"""

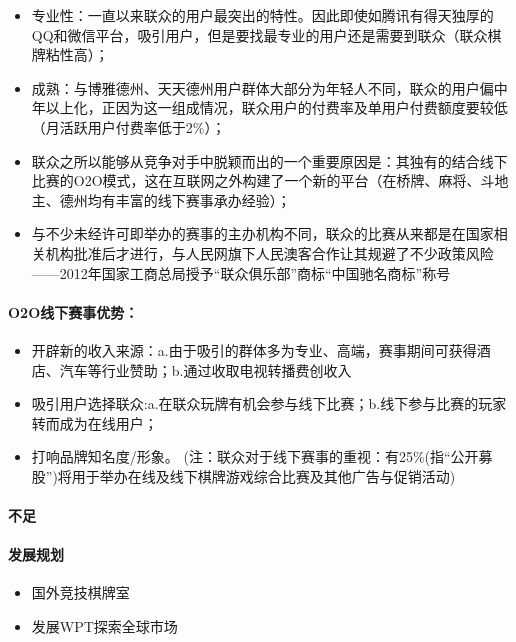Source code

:\documentclass[11pt]{article}
\providecommand{\tightlist}{%
      \setlength{\itemsep}{0pt}\setlength{\parskip}{0pt}}
\begin{document}
\begin{itemize}
\tightlist
\item
  专业性：一直以来联众的用户最突出的特性。因此即使如腾讯有得天独厚的QQ和微信平台，吸引用户，但是要找最专业的用户还是需要到联众（联众棋牌粘性高）；
\item
  成熟：与博雅德州、天天德州用户群体大部分为年轻人不同，联众的用户偏中年以上化，正因为这一组成情况，联众用户的付费率及单用户付费额度要较低（月活跃用户付费率低于2\%）；
\item
  联众之所以能够从竞争对手中脱颖而出的一个重要原因是：其独有的结合线下比赛的O2O模式，这在互联网之外构建了一个新的平台（在桥牌、麻将、斗地主、德州均有丰富的线下赛事承办经验）；
\item
  与不少未经许可即举办的赛事的主办机构不同，联众的比赛从来都是在国家相关机构批准后才进行，与人民网旗下人民澳客合作让其规避了不少政策风险------2012年国家工商总局授予``联众俱乐部''商标``中国驰名商标''称号
\end{itemize}

\hypertarget{o2oux7ebfux4e0bux8d5bux4e8bux4f18ux52bf}{%
\paragraph{O2O线下赛事优势：}\label{o2oux7ebfux4e0bux8d5bux4e8bux4f18ux52bf}}

\begin{itemize}
\tightlist
\item
  开辟新的收入来源：a.由于吸引的群体多为专业、高端，赛事期间可获得酒店、汽车等行业赞助；b.通过收取电视转播费创收入
\item
  吸引用户选择联众:a.在联众玩牌有机会参与线下比赛；b.线下参与比赛的玩家转而成为在线用户；
\item
  打响品牌知名度/形象。
  (注：联众对于线下赛事的重视：有25\%(指``公开募股'')将用于举办在线及线下棋牌游戏综合比赛及其他广告与促销活动)
\end{itemize}

\hypertarget{ux4e0dux8db3}{%
\paragraph{不足}\label{ux4e0dux8db3}}

\hypertarget{ux53d1ux5c55ux89c4ux5212}{%
\paragraph{发展规划}\label{ux53d1ux5c55ux89c4ux5212}}

\begin{itemize}
\tightlist
\item
  国外竞技棋牌室
\item
  发展WPT探索全球市场
\end{itemize}
\end{document}
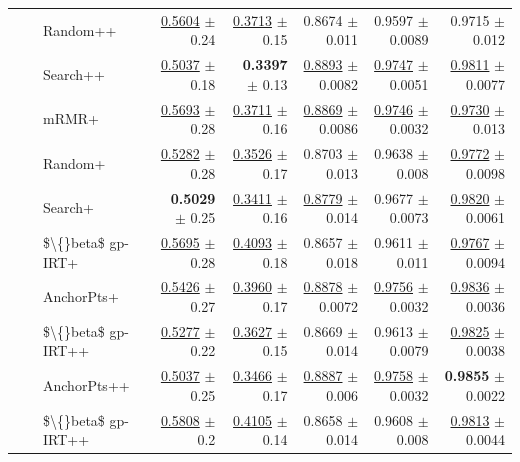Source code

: \begin{longtable}{llp{}rrrrr}
 &  & Random++ & \underline{0.5604} {\scriptsize $\pm$ 0.24} & \underline{0.3713} {\scriptsize $\pm$ 0.15} & 0.8674 {\scriptsize $\pm$ 0.011} & 0.9597 {\scriptsize $\pm$ 0.0089} & 0.9715 {\scriptsize $\pm$ 0.012} \\
 &  & Search++ & \underline{0.5037} {\scriptsize $\pm$ 0.18} & \textbf{0.3397} {\scriptsize $\pm$ 0.13} & \underline{0.8893} {\scriptsize $\pm$ 0.0082} & \underline{0.9747} {\scriptsize $\pm$ 0.0051} & \underline{0.9811} {\scriptsize $\pm$ 0.0077} \\
 &  & mRMR+ & \underline{0.5693} {\scriptsize $\pm$ 0.28} & \underline{0.3711} {\scriptsize $\pm$ 0.16} & \underline{0.8869} {\scriptsize $\pm$ 0.0086} & \underline{0.9746} {\scriptsize $\pm$ 0.0032} & \underline{0.9730} {\scriptsize $\pm$ 0.013} \\
 &  & Random+ & \underline{0.5282} {\scriptsize $\pm$ 0.28} & \underline{0.3526} {\scriptsize $\pm$ 0.17} & 0.8703 {\scriptsize $\pm$ 0.013} & 0.9638 {\scriptsize $\pm$ 0.008} & \underline{0.9772} {\scriptsize $\pm$ 0.0098} \\
 &  & Search+ & \textbf{0.5029} {\scriptsize $\pm$ 0.25} & \underline{0.3411} {\scriptsize $\pm$ 0.16} & \underline{0.8779} {\scriptsize $\pm$ 0.014} & 0.9677 {\scriptsize $\pm$ 0.0073} & \underline{0.9820} {\scriptsize $\pm$ 0.0061} \\
 &  & \$\textbackslash\{\}beta\$ gp-IRT+ & \underline{0.5695} {\scriptsize $\pm$ 0.28} & \underline{0.4093} {\scriptsize $\pm$ 0.18} & 0.8657 {\scriptsize $\pm$ 0.018} & 0.9611 {\scriptsize $\pm$ 0.011} & \underline{0.9767} {\scriptsize $\pm$ 0.0094} \\
 &  & AnchorPts+ & \underline{0.5426} {\scriptsize $\pm$ 0.27} & \underline{0.3960} {\scriptsize $\pm$ 0.17} & \underline{0.8878} {\scriptsize $\pm$ 0.0072} & \underline{0.9756} {\scriptsize $\pm$ 0.0032} & \underline{0.9836} {\scriptsize $\pm$ 0.0036} \\
 &  & \$\textbackslash\{\}beta\$ gp-IRT++ & \underline{0.5277} {\scriptsize $\pm$ 0.22} & \underline{0.3627} {\scriptsize $\pm$ 0.15} & 0.8669 {\scriptsize $\pm$ 0.014} & 0.9613 {\scriptsize $\pm$ 0.0079} & \underline{0.9825} {\scriptsize $\pm$ 0.0038} \\
 &  & AnchorPts++ & \underline{0.5037} {\scriptsize $\pm$ 0.25} & \underline{0.3466} {\scriptsize $\pm$ 0.17} & \underline{0.8887} {\scriptsize $\pm$ 0.006} & \underline{0.9758} {\scriptsize $\pm$ 0.0032} & \textbf{0.9855} {\scriptsize $\pm$ 0.0022} \\
 &  & \$\textbackslash\{\}beta\$ gp-IRT++ & \underline{0.5808} {\scriptsize $\pm$ 0.2} & \underline{0.4105} {\scriptsize $\pm$ 0.14} & 0.8658 {\scriptsize $\pm$ 0.014} & 0.9608 {\scriptsize $\pm$ 0.008} & \underline{0.9813} {\scriptsize $\pm$ 0.0044} \\

\end{longtable}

"""

Work order ▸
Could the data above be copied out exactly, with no pictures kept?

Task solution ▸
Source code

:\documentclass[11pt]{article}
\providecommand{\tightlist}{%
      \setlength{\itemsep}{0pt}\setlength{\parskip}{0pt}}
\begin{document}
\begin{itemize}
\tightlist
\item
  专业性：一直以来联众的用户最突出的特性。因此即使如腾讯有得天独厚的QQ和微信平台，吸引用户，但是要找最专业的用户还是需要到联众（联众棋牌粘性高）；
\item
  成熟：与博雅德州、天天德州用户群体大部分为年轻人不同，联众的用户偏中年以上化，正因为这一组成情况，联众用户的付费率及单用户付费额度要较低（月活跃用户付费率低于2\%）；
\item
  联众之所以能够从竞争对手中脱颖而出的一个重要原因是：其独有的结合线下比赛的O2O模式，这在互联网之外构建了一个新的平台（在桥牌、麻将、斗地主、德州均有丰富的线下赛事承办经验）；
\item
  与不少未经许可即举办的赛事的主办机构不同，联众的比赛从来都是在国家相关机构批准后才进行，与人民网旗下人民澳客合作让其规避了不少政策风险------2012年国家工商总局授予``联众俱乐部''商标``中国驰名商标''称号
\end{itemize}

\hypertarget{o2oux7ebfux4e0bux8d5bux4e8bux4f18ux52bf}{%
\paragraph{O2O线下赛事优势：}\label{o2oux7ebfux4e0bux8d5bux4e8bux4f18ux52bf}}

\begin{itemize}
\tightlist
\item
  开辟新的收入来源：a.由于吸引的群体多为专业、高端，赛事期间可获得酒店、汽车等行业赞助；b.通过收取电视转播费创收入
\item
  吸引用户选择联众:a.在联众玩牌有机会参与线下比赛；b.线下参与比赛的玩家转而成为在线用户；
\item
  打响品牌知名度/形象。
  (注：联众对于线下赛事的重视：有25\%(指``公开募股'')将用于举办在线及线下棋牌游戏综合比赛及其他广告与促销活动)
\end{itemize}

\hypertarget{ux4e0dux8db3}{%
\paragraph{不足}\label{ux4e0dux8db3}}

\hypertarget{ux53d1ux5c55ux89c4ux5212}{%
\paragraph{发展规划}\label{ux53d1ux5c55ux89c4ux5212}}

\begin{itemize}
\tightlist
\item
  国外竞技棋牌室
\item
  发展WPT探索全球市场
\end{itemize}
\end{document}
Source code

: \begin{longtable}{llp{}rrrrr}
 &  & Random++ & \underline{0.5604} {\scriptsize $\pm$ 0.24} & \underline{0.3713} {\scriptsize $\pm$ 0.15} & 0.8674 {\scriptsize $\pm$ 0.011} & 0.9597 {\scriptsize $\pm$ 0.0089} & 0.9715 {\scriptsize $\pm$ 0.012} \\
 &  & Search++ & \underline{0.5037} {\scriptsize $\pm$ 0.18} & \textbf{0.3397} {\scriptsize $\pm$ 0.13} & \underline{0.8893} {\scriptsize $\pm$ 0.0082} & \underline{0.9747} {\scriptsize $\pm$ 0.0051} & \underline{0.9811} {\scriptsize $\pm$ 0.0077} \\
 &  & mRMR+ & \underline{0.5693} {\scriptsize $\pm$ 0.28} & \underline{0.3711} {\scriptsize $\pm$ 0.16} & \underline{0.8869} {\scriptsize $\pm$ 0.0086} & \underline{0.9746} {\scriptsize $\pm$ 0.0032} & \underline{0.9730} {\scriptsize $\pm$ 0.013} \\
 &  & Random+ & \underline{0.5282} {\scriptsize $\pm$ 0.28} & \underline{0.3526} {\scriptsize $\pm$ 0.17} & 0.8703 {\scriptsize $\pm$ 0.013} & 0.9638 {\scriptsize $\pm$ 0.008} & \underline{0.9772} {\scriptsize $\pm$ 0.0098} \\
 &  & Search+ & \textbf{0.5029} {\scriptsize $\pm$ 0.25} & \underline{0.3411} {\scriptsize $\pm$ 0.16} & \underline{0.8779} {\scriptsize $\pm$ 0.014} & 0.9677 {\scriptsize $\pm$ 0.0073} & \underline{0.9820} {\scriptsize $\pm$ 0.0061} \\
 &  & \$\textbackslash\{\}beta\$ gp-IRT+ & \underline{0.5695} {\scriptsize $\pm$ 0.28} & \underline{0.4093} {\scriptsize $\pm$ 0.18} & 0.8657 {\scriptsize $\pm$ 0.018} & 0.9611 {\scriptsize $\pm$ 0.011} & \underline{0.9767} {\scriptsize $\pm$ 0.0094} \\
 &  & AnchorPts+ & \underline{0.5426} {\scriptsize $\pm$ 0.27} & \underline{0.3960} {\scriptsize $\pm$ 0.17} & \underline{0.8878} {\scriptsize $\pm$ 0.0072} & \underline{0.9756} {\scriptsize $\pm$ 0.0032} & \underline{0.9836} {\scriptsize $\pm$ 0.0036} \\
 &  & \$\textbackslash\{\}beta\$ gp-IRT++ & \underline{0.5277} {\scriptsize $\pm$ 0.22} & \underline{0.3627} {\scriptsize $\pm$ 0.15} & 0.8669 {\scriptsize $\pm$ 0.014} & 0.9613 {\scriptsize $\pm$ 0.0079} & \underline{0.9825} {\scriptsize $\pm$ 0.0038} \\
 &  & AnchorPts++ & \underline{0.5037} {\scriptsize $\pm$ 0.25} & \underline{0.3466} {\scriptsize $\pm$ 0.17} & \underline{0.8887} {\scriptsize $\pm$ 0.006} & \underline{0.9758} {\scriptsize $\pm$ 0.0032} & \textbf{0.9855} {\scriptsize $\pm$ 0.0022} \\
 &  & \$\textbackslash\{\}beta\$ gp-IRT++ & \underline{0.5808} {\scriptsize $\pm$ 0.2} & \underline{0.4105} {\scriptsize $\pm$ 0.14} & 0.8658 {\scriptsize $\pm$ 0.014} & 0.9608 {\scriptsize $\pm$ 0.008} & \underline{0.9813} {\scriptsize $\pm$ 0.0044} \\

\end{longtable}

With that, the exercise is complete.